Assembleia aprova proposta que acaba com tempo fictício para benefícios a servidores. A PEC foi aprovada por 2/3 dos votos.

Proposta de Emenda à Constituição ainda terá de ser votada em 2º turno. O privilégio inaceitável custa caríssimo aos cofres públicos e precisa acabar. 

Depois de seis meses de idas e vindas, a base aliada de José Ivo Sartori conseguiu aprovar, na manhã desta quinta-feira, a proposta de emenda à Constituição (PEC) que derruba o uso de tempo fictício de trabalho no serviço público estadual para a concessão de benefícios a servidores. O texto foi aprovado por 36 votos a 18 e vai para segunda votação na semana que vem.

É importantíssima vitória do governo, que agora precisa consolidar os 2/3 de votos que conseguiu, tudo para aprovar outras propostas ainda mais polêmicas. 

Havia resistências de partidos independentes, como o PDT, e da própria base, caso do PSDB. PT, Psol e PCdoB, mais poucos aliados do PDT, não conseguiram evitar o avanço.

A mudança não afeta diretamente a aposentadoria dos servidores.
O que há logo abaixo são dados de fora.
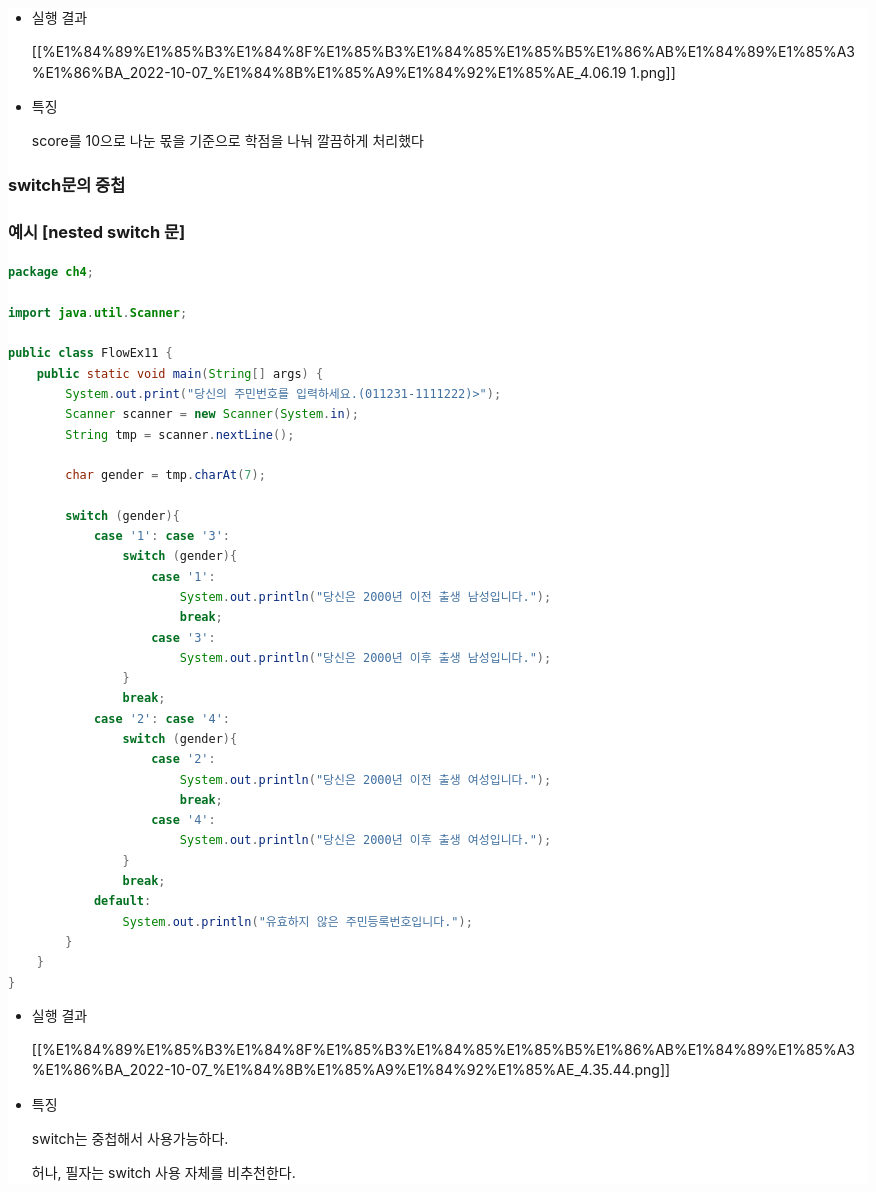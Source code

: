 - 실행 결과

    [[%E1%84%89%E1%85%B3%E1%84%8F%E1%85%B3%E1%84%85%E1%85%B5%E1%86%AB%E1%84%89%E1%85%A3%E1%86%BA_2022-10-07_%E1%84%8B%E1%85%A9%E1%84%92%E1%85%AE_4.06.19 1.png]]

- 특징

    score를 10으로 나눈 몫을 기준으로 학점을 나눠 깔끔하게 처리했다


### switch문의 중첩

### 예시 [nested switch 문]

```java
package ch4;

import java.util.Scanner;

public class FlowEx11 {
    public static void main(String[] args) {
        System.out.print("당신의 주민번호를 입력하세요.(011231-1111222)>");
        Scanner scanner = new Scanner(System.in);
        String tmp = scanner.nextLine();

        char gender = tmp.charAt(7);

        switch (gender){
            case '1': case '3':
                switch (gender){
                    case '1':
                        System.out.println("당신은 2000년 이전 출생 남성입니다.");
                        break;
                    case '3':
                        System.out.println("당신은 2000년 이후 출생 남성입니다.");
                }
                break;
            case '2': case '4':
                switch (gender){
                    case '2':
                        System.out.println("당신은 2000년 이전 출생 여성입니다.");
                        break;
                    case '4':
                        System.out.println("당신은 2000년 이후 출생 여성입니다.");
                }
                break;
            default:
                System.out.println("유효하지 않은 주민등록번호입니다.");
        }
    }
}
```

- 실행 결과

    [[%E1%84%89%E1%85%B3%E1%84%8F%E1%85%B3%E1%84%85%E1%85%B5%E1%86%AB%E1%84%89%E1%85%A3%E1%86%BA_2022-10-07_%E1%84%8B%E1%85%A9%E1%84%92%E1%85%AE_4.35.44.png]]

- 특징

    switch는 중첩해서 사용가능하다.

    허나, 필자는 switch 사용 자체를 비추천한다.
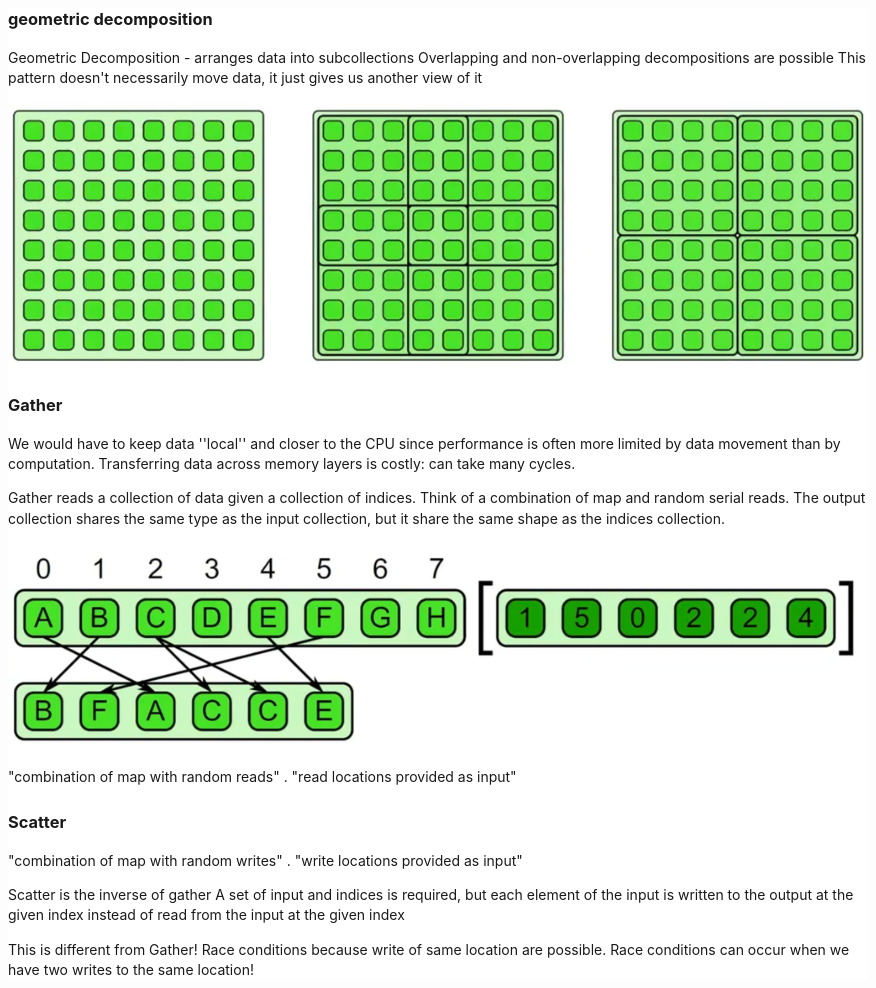 ### geometric decomposition

Geometric Decomposition - arranges data into subcollections Overlapping and non-overlapping decompositions are possible This pattern doesn't necessarily move data, it just gives us another view of it

![](images/d69a30a8ba162a1cd55dde15e7ee104d.png) 

### Gather

We would have to keep data ''local'' and closer to the CPU since performance is often more limited by data movement than by computation. Transferring data across memory layers is costly: can take many cycles. 

Gather reads a collection of data given a collection of indices. Think of a combination of map and random serial reads. The output collection shares the same type as the input collection, but it share the same shape as the indices collection. 

![](images/a210fbc50ac0d58e357f6bef352e234c.png)

"combination of map with random reads" . "read locations provided as input"

### Scatter

"combination of map with random writes" . "write locations provided as input"

Scatter is the inverse of gather A set of input and indices is required, but each element of the input is written to the output at the given index instead of read from the input at the given index

This is different from Gather! Race conditions because write of same location are possible. Race conditions can occur when we have two writes to the same location!
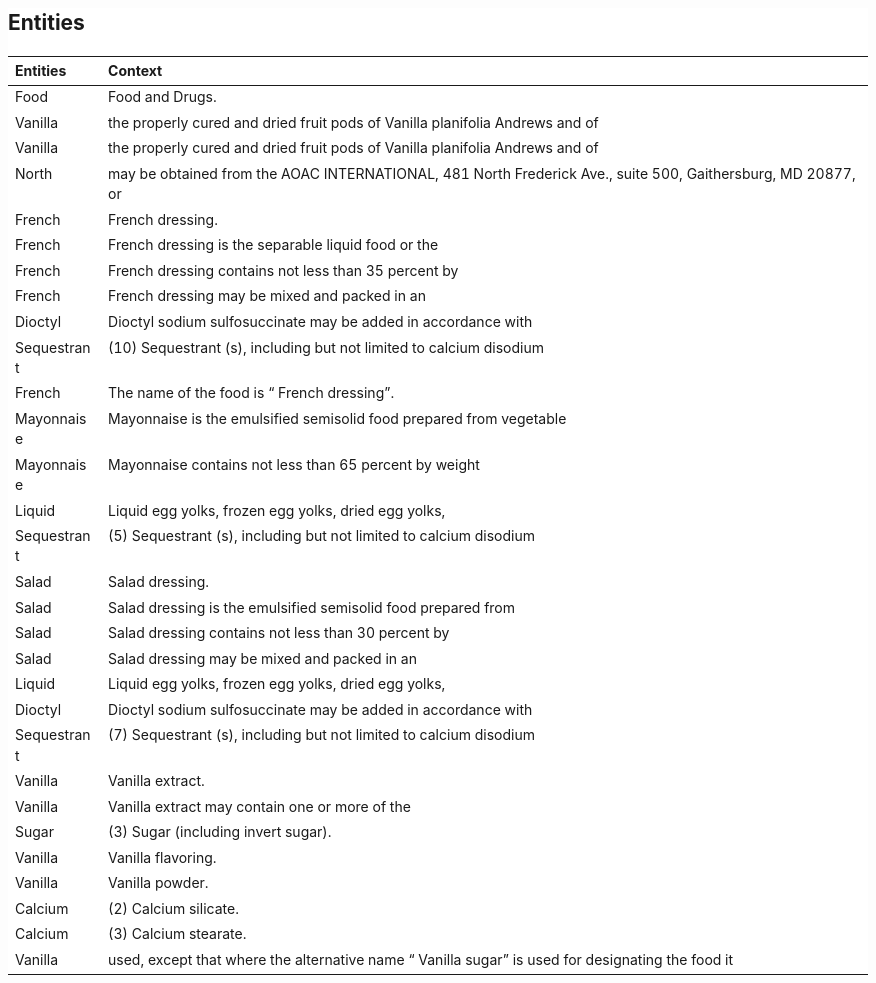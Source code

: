 
## Entities

| Entities    | Context                                                                                                       |
|:------------|:--------------------------------------------------------------------------------------------------------------|
| Food        | Food  and Drugs.                                                                                              |
| Vanilla     | the properly cured and dried fruit pods of Vanilla  planifolia Andrews and of                                 |
| Vanilla     | the properly cured and dried fruit pods of Vanilla  planifolia Andrews and of                                 |
| North       | may be obtained from the AOAC INTERNATIONAL, 481 North Frederick Ave., suite 500, Gaithersburg, MD 20877, or  |
| French      | French  dressing.                                                                                             |
| French      | French dressing is the separable liquid food or the                                                           |
| French      | French dressing contains not less than 35 percent by                                                          |
| French      | French dressing may be mixed and packed in an                                                                 |
| Dioctyl     | Dioctyl sodium sulfosuccinate may be added in accordance with                                                 |
| Sequestrant | (10)  Sequestrant (s), including but not limited to calcium disodium                                          |
| French      | The name of the food is &#8220; French  dressing&#8221;.                                                      |
| Mayonnaise  | Mayonnaise is the emulsified semisolid food prepared from vegetable                                           |
| Mayonnaise  | Mayonnaise contains not less than 65 percent by weight                                                        |
| Liquid      | Liquid egg yolks, frozen egg yolks, dried egg yolks,                                                          |
| Sequestrant | (5)  Sequestrant (s), including but not limited to calcium disodium                                           |
| Salad       | Salad  dressing.                                                                                              |
| Salad       | Salad dressing is the emulsified semisolid food prepared from                                                 |
| Salad       | Salad dressing contains not less than 30 percent by                                                           |
| Salad       | Salad dressing may be mixed and packed in an                                                                  |
| Liquid      | Liquid egg yolks, frozen egg yolks, dried egg yolks,                                                          |
| Dioctyl     | Dioctyl sodium sulfosuccinate may be added in accordance with                                                 |
| Sequestrant | (7)  Sequestrant (s), including but not limited to calcium disodium                                           |
| Vanilla     | Vanilla  extract.                                                                                             |
| Vanilla     | Vanilla extract may contain one or more of the                                                                |
| Sugar       | (3)  Sugar  (including invert sugar).                                                                         |
| Vanilla     | Vanilla  flavoring.                                                                                           |
| Vanilla     | Vanilla  powder.                                                                                              |
| Calcium     | (2)  Calcium  silicate.                                                                                       |
| Calcium     | (3)  Calcium  stearate.                                                                                       |
| Vanilla     | used, except that where the alternative name &#8220; Vanilla sugar&#8221; is used for designating the food it |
O tempo de contribuição para o INSS ou para outras instituições previdenciárias públicas continuará valendo. No entanto, o Piratini criou um dispositivo para evitar que licenças-prêmio não retiradas possam ser indenizadas. Atualmente, o Estado já não paga esta situação. No entanto, os trabalhadores conseguem o benefício judicialmente.